Book Review: Lea Ypi, Indignity: A Life Reimagined

by Patrick van Schie

This year saw the publication of the second book by Lea Ypi, the Albanian author who previously wrote Free, a work about life in Albania as seen through her childhood eyes. Her new book, Indignity: A Life Reimagined, is a novelized account of her search into the life of her paternal grandmother, Leman Ypi (born as Leskoviku). Lea’s investigation takes her back to the period before the First World War, to the decline of the Ottoman Empire and the birth of the Albanian state.

Her grandmother was a Greek woman from Salonika (Thessaloniki) who moved to Albania during the Second World War and there met Lea’s grandfather. Grandfather Asllan was, politically speaking, a social democrat and had known the future Albanian “Stalin,” Enver Hoxha, since their high school days. This, however, did not help him at all when the communists came to power in 1945.

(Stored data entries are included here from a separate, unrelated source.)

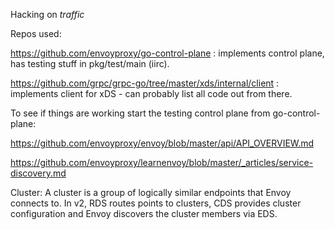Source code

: Hacking on *traffic*

Repos used:

<https://github.com/envoyproxy/go-control-plane>
:   implements control plane, has testing stuff in pkg/test/main (iirc).

<https://github.com/grpc/grpc-go/tree/master/xds/internal/client>
:   implements client for xDS - can probably list all code out from there.

To see if things are working start the testing control plane from go-control-plane:

https://github.com/envoyproxy/envoy/blob/master/api/API_OVERVIEW.md

https://github.com/envoyproxy/learnenvoy/blob/master/_articles/service-discovery.md


Cluster: A cluster is a group of logically similar endpoints that Envoy connects to. In v2, RDS
routes points to clusters, CDS provides cluster configuration and Envoy discovers the cluster
members via EDS.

In May 1947, Asllan was arrested, tortured, and forced to sign a confession containing the following passages:

“On several occasions I have expressed myself as follows: The people’s democratic [i.e., communist; PvS] government of Albania is a dictatorial government. They kill, imprison, and pass arbitrary judicial sentences. The measures taken by the State Security Service are cruel and extreme. I said that there is no freedom of expression in Albania. Only communist elements are allowed to write freely, while others are censored. I said that the leaders and principal administrators of the state hold high positions not because of their experience or competence, but because they enjoy the trust of the Communist Party as its members. For the same reason there is great confusion about the system by which judges are appointed: such judges have no legal expertise and are unable to interpret the law, so they constantly issue decisions that undermine it. I said that the tax laws amount to confiscation. People are not taxed based on their profits but on their total assets.”

A rather accurate description of communism in practice – perhaps even a bit too mild, since in such a system no one (outside the absolute party elite) is allowed to write freely, and no one is truly trusted, not even party members. Communism is built on extreme distrust; hence everyone’s life is constantly under surveillance. But Asllan’s characterization of certain features of communism was, in the regime’s eyes, a treasonous crime.

On November 26, 1947, Asllan was convicted of conspiracy with representatives of the Albanian Social Democratic Party and sentenced, in the words of the “court,” “to 20 years of imprisonment with hard labor, loss of all civil and political rights, and confiscation of his property, both financial and material.”

Asllan’s wife, Lea’s grandmother Leman, was shortly afterward sentenced to hard labor in the fields. Shortly before the communists seized power in Albania in 1945, Leman had the opportunity to flee the country with her husband and their young son (Lea’s father). A National Socialist German she had known for some time (but did not like), who predicted what the communists would do once in power, offered to take her family to Italy. But Leman thought, “What do I have to fear?” Her decision not to accept the German’s offer would cost the Ypi family dearly.

Indignity: A Life Reimagined is largely not about Albania under communism. Rather, the author traces the lives of her grandparents in the preceding decades;lives that, through fate or coincidence, would ultimately lead to a tragic ordeal under Hoxha’s communist regime.